Tag Archives: Series

Articles that are too big to fit into one part.

#0421 – SQL Server – SSIS – Wild card search to find if a file exists in a folder or directory

I recently answered a question on a forum which I believe will be useful to many of the readers in the audience.

SSIS packages are widely used for data import from and export to files. One of the main tasks in this situation would be to check if files with certain kinds of names exist in a particular folder or directory, i.e. basically perform a wild-card search in a directory.

The solution

This can be achieved by using the EnumerateFiles() method of the System.IO.Directory class in the SSIS Script task. Here’s the sample package:

In a folder, I have a set of files, some with similar names (which we will search from the SSIS package).

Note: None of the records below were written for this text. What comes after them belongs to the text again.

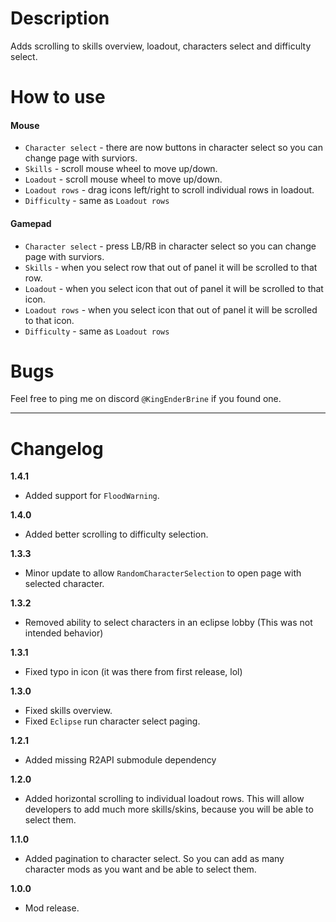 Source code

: # Description
Adds scrolling to skills overview, loadout, characters select and difficulty select.

# How to use
#### Mouse

* `Character select` - there are now buttons in character select so you can change page with surviors.
* `Skills` - scroll mouse wheel to move up/down.
* `Loadout` - scroll mouse wheel to move up/down.
* `Loadout rows` - drag icons left/right to scroll individual rows in loadout.
* `Difficulty` - same as `Loadout rows`

#### Gamepad

* `Character select` - press LB/RB in character select so you can change page with surviors.
* `Skills` - when you select row that out of panel it will be scrolled to that row.
* `Loadout` - when you select icon that out of panel it will be scrolled to that icon.
* `Loadout rows` - when you select icon that out of panel it will be scrolled to that icon.
* `Difficulty` - same as `Loadout rows`

# Bugs
Feel free to ping me on discord `@KingEnderBrine` if you found one.

***
# Changelog

**1.4.1**

* Added support for `FloodWarning`.

**1.4.0**

* Added better scrolling to difficulty selection.

**1.3.3**

* Minor update to allow `RandomCharacterSelection` to open page with selected character.

**1.3.2**

* Removed ability to select characters in an eclipse lobby (This was not intended behavior)

**1.3.1**

* Fixed typo in icon (it was there from first release, lol)

**1.3.0**

* Fixed skills overview.
* Fixed `Eclipse` run character select paging.

**1.2.1**

* Added missing R2API submodule dependency

**1.2.0**

* Added horizontal scrolling to individual loadout rows. This will allow developers to add much more skills/skins, because you will be able to select them.

**1.1.0**

* Added pagination to character select. So you can add as many character mods as you want and be able to select them.

**1.0.0**

* Mod release.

Files existing in the directory to be searched

The SSIS package has two (2) variables:

Variable Name	Configuration on the Script Task	Description
SearchPath	ReadOnly, Input	This is the path to be searched
SearchPattern	ReadOnly, Input	Pattern to be searched
FileExists	ReadWrite, Output	A boolean indicating downstream processes whether files were found or not

Table 1: Variables on the SSIS package

Screenshot showing the variables and their configuration on the script task

The script is a quite simple implementation as below:

public void Main()
{
    // SQLTwins: SSIS: Blog #0421

    string searchPath = Dts.Variables["User::SearchPath"].Value.ToString();
    string searchPattern = Dts.Variables["User::SearchPattern"].Value.ToString();

    System.Collections.Generic.List<string> searchResults = System.IO.Directory.EnumerateFileSystemEntries(searchPath, searchPattern).ToList();

    if (searchResults.Any())
    {
        Dts.Variables["User::FileExists"].Value = true;
    }

    Dts.TaskResult = (int)ScriptResults.Success;
}

Ensure that you have the following directive in the “namespaces” section of your script:

using System.Linq;

Here’s the script in action:

Screenshot showing the script in debug mode indicating that files were found matching the pattern.

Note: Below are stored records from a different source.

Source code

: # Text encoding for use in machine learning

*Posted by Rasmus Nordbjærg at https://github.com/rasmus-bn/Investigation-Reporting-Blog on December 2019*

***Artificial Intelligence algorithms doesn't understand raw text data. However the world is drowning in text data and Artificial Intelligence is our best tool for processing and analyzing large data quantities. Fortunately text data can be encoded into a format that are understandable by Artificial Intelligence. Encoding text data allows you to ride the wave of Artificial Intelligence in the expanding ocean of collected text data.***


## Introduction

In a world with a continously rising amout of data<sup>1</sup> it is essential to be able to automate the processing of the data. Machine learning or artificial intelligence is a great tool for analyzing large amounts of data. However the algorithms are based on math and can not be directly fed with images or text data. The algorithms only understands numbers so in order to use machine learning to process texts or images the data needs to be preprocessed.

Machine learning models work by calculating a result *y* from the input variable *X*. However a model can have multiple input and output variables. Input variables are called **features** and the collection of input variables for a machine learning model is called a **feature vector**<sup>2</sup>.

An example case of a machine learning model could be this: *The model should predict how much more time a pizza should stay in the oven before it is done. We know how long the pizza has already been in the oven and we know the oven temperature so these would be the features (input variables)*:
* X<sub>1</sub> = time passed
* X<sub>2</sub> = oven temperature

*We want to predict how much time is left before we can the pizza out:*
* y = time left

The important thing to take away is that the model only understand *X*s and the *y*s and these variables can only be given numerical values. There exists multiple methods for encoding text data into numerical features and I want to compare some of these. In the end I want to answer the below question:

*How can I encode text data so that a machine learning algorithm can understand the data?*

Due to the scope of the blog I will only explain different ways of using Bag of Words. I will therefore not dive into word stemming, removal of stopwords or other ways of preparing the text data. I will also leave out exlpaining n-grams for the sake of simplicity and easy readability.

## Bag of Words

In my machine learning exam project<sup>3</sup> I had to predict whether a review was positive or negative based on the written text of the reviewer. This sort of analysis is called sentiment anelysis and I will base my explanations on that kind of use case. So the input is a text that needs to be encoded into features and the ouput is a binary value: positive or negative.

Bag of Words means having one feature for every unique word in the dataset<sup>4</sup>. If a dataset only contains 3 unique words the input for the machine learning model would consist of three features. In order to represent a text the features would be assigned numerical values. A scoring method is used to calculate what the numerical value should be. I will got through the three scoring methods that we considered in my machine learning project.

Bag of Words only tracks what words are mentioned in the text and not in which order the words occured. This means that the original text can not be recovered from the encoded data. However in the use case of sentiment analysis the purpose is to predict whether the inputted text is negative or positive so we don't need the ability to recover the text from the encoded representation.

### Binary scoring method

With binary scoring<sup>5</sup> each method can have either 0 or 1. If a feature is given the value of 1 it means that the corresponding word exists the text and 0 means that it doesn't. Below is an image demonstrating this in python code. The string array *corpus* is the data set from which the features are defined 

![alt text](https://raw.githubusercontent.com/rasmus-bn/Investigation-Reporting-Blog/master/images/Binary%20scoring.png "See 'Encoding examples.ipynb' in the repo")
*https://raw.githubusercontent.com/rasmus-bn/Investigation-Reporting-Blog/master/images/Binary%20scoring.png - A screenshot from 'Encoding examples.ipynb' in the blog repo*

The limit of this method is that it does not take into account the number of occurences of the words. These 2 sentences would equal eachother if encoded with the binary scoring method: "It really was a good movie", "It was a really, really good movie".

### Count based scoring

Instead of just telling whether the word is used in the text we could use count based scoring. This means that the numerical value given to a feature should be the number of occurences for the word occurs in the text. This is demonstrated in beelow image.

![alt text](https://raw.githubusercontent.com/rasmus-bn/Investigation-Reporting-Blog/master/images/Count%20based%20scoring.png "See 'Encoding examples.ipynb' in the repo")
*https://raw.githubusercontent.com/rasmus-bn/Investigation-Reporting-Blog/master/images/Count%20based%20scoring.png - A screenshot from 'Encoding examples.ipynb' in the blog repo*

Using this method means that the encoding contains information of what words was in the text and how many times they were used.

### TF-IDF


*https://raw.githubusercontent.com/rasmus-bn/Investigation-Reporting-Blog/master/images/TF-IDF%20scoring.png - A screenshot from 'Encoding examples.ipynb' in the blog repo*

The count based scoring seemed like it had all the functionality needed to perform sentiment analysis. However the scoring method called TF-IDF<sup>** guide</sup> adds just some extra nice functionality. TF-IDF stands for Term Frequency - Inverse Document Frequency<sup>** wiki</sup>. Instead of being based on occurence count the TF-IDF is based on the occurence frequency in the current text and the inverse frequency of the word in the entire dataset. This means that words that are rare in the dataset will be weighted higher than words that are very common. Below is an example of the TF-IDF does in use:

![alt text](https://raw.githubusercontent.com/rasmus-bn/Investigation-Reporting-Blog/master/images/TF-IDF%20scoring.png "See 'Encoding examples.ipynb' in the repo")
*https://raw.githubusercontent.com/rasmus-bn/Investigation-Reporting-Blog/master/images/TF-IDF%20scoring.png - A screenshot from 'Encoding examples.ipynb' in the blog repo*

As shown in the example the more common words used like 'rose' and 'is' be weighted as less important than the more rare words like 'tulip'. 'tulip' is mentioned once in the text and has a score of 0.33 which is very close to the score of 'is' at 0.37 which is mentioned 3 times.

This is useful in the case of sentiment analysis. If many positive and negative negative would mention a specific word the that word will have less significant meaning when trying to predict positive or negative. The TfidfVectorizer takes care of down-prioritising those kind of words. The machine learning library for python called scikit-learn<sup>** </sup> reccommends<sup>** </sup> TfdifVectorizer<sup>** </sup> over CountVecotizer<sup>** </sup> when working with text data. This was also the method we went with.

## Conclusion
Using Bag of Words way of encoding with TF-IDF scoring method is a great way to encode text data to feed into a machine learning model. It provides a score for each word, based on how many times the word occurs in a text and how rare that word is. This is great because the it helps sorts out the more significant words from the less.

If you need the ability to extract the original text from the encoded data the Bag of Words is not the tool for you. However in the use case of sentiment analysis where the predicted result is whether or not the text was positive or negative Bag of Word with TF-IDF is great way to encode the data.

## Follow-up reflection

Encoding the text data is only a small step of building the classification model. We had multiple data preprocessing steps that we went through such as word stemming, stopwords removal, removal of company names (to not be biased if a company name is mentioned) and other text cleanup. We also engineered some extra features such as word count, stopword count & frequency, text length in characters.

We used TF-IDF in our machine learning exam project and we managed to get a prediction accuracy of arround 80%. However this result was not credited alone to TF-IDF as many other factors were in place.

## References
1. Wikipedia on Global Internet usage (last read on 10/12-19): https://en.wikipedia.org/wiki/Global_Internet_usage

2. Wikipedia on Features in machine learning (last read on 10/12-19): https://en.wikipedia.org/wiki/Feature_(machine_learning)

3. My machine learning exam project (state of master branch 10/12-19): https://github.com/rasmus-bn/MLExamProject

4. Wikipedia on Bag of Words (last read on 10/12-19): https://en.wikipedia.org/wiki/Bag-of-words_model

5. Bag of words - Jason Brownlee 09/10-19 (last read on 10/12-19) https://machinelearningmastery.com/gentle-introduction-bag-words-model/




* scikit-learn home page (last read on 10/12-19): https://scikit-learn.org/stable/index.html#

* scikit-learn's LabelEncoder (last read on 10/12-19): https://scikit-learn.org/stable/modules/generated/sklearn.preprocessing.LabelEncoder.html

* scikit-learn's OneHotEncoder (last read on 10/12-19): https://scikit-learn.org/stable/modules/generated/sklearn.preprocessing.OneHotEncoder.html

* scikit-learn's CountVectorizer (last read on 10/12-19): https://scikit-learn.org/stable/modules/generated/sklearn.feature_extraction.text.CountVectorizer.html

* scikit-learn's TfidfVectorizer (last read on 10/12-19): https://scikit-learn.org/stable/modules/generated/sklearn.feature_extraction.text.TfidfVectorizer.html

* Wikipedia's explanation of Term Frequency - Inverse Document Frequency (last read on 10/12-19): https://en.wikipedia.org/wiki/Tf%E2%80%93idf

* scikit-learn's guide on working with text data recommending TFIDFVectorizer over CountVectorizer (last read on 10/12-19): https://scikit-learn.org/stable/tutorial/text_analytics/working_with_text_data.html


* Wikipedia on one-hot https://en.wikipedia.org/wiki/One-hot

As you can see, the script can help perform a wild-card search in a given folder or directory.

#0416 – SQL Server – Msg 8101 – Use column lists when working with IDENTITY columns

1 Reply

I have often written about IDENTITY columns on my blog. Identity columns, most commonly used to implement auto-increment keys, have been around for more than a decade now. Yet, I often see teams run into interesting use cases especially in cases where data is being migrated from one system to another.

Today’s post is based on one such incident that came to my attention.

The team was trying to migrate data from one table to another as part of an exercise to change the database structure for more efficiency. When moving the data from one table to another, they were using the option (SET IDENTITY_INSERT ON) in order to explicitly insert values into the Identity column. However, they were running into an error.

Msg 8101, Level 16, State 1, Line 24
An explicit value for the identity column in table 'dbo.tIdentity' can only be specified when a column list is used and IDENTITY_INSERT is ON.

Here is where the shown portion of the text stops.